Bwindi was gazetted as a National Park in 1991 and declared a UNESCO Natural World Heritage Site in 1994. The Mubare gorilla group was the first to become available for tourism in Uganda in April 1993. Nine groups are now habituated for tourism, and one for research.
Spread over a series of steep ridges and valleys, Bwindi is the source of five major rivers, which flow into Lake Edward. Bwindi Impenetrable National Park lies in southwestern Uganda on the edge of the Rift Valley. Its mist-covered hillsides are blanketed by one of Uganda’s oldest and most biologically diverse rainforests, which dates back over 25,000 years and contains almost 400 species of plants. More famously, this “impenetrable forest” also protects an estimated 320 mountain gorillas – roughly half of the world’s population, including several habituated groups, which can be tracked.

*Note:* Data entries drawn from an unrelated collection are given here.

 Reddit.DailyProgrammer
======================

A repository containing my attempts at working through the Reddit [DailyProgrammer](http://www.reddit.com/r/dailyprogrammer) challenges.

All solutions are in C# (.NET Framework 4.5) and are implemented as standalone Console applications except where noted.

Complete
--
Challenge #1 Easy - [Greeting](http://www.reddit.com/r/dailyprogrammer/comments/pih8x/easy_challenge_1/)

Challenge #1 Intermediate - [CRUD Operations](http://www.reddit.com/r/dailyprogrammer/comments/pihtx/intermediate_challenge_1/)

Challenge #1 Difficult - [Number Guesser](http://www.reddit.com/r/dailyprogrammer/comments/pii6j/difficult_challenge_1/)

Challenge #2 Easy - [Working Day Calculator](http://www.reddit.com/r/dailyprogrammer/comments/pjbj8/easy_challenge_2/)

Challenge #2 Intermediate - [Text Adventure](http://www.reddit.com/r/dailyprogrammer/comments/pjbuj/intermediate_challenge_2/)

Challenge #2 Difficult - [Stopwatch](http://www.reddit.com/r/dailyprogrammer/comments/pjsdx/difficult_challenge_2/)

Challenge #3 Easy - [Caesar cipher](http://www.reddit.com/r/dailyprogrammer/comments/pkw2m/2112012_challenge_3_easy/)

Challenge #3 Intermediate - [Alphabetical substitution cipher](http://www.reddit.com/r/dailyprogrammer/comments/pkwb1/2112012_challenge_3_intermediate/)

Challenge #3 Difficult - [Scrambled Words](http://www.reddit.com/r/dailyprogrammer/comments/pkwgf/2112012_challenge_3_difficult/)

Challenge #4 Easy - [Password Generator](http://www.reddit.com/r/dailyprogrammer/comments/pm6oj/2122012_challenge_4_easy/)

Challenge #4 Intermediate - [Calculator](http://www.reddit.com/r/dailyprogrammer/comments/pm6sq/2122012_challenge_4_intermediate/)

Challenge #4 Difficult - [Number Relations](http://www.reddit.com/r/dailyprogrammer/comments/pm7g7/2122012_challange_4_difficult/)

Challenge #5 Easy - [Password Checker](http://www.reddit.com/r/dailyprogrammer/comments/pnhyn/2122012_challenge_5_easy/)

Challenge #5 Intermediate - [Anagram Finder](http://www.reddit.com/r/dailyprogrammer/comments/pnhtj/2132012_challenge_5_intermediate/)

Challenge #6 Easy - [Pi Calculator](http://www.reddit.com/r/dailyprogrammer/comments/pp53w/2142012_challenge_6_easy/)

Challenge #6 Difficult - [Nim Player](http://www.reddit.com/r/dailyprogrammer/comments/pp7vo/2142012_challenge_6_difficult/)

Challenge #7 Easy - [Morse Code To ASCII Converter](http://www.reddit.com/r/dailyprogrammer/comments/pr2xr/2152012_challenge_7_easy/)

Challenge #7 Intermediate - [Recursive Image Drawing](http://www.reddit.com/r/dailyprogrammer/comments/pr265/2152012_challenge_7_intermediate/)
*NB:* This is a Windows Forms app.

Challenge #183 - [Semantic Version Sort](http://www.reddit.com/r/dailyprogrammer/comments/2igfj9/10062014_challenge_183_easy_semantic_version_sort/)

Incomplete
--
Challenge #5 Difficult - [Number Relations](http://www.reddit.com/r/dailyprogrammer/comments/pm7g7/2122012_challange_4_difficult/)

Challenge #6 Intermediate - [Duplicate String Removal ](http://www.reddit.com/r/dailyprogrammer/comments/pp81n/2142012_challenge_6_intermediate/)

This biologically diverse region also provides shelter to a further 120 mammals, including several primate species such as baboons and chimpanzees, as well as elephants and antelopes. There are around 350 species of birds hosted in this forest, including 23 Albertine Rift endemics.

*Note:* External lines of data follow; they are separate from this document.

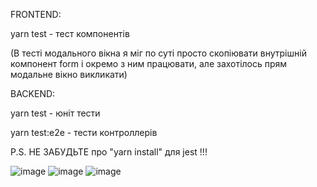 FRONTEND:

yarn test - тест компонентів

(В тесті модального вікна я міг по суті просто скопіювати внутрішній компонент form і окремо з ним працювати, але захотілось прям модальне вікно викликати)

BACKEND:

yarn test - юніт тести

yarn test:e2e - тести контроллерів

P.S. НЕ ЗАБУДЬТЕ про "yarn install" для jest !!!

![image](https://github.com/zalvladik/React-App-2/assets/117291886/6b550c56-cd05-42f7-b5a0-5c586e68dbc4)
![image](https://github.com/zalvladik/React-App-2/assets/117291886/788cc808-a036-4b2f-8115-833346c6962a)
![image](https://github.com/zalvladik/React-App-2/assets/117291886/de537a12-4b85-48f4-8cdb-975fad18d76a)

The neighboring towns of Buhoma and Nkuringo both have an impressive array of luxury lodges, rustic bandas and budget campsites, as well as restaurants, craft stalls and guiding services. Opportunities abound to discover the local Bakiga and Batwa Pygmy cultures through performances, workshops and village walks.
PARK AT A GLANCE
- Size: 321km2
- Altitude: 1,160m – 2,607m above sea level.
- Gazetted as a National Park: 1991
- Declared a UNESCO Natural World Heritage Site: 1994.
- It is a habitant for over: 120 mammals
- The Mubare Gorilla group was the first to become available for tourism in Uganda in April 1993. Nine groups are now habituated for tourism and one for research.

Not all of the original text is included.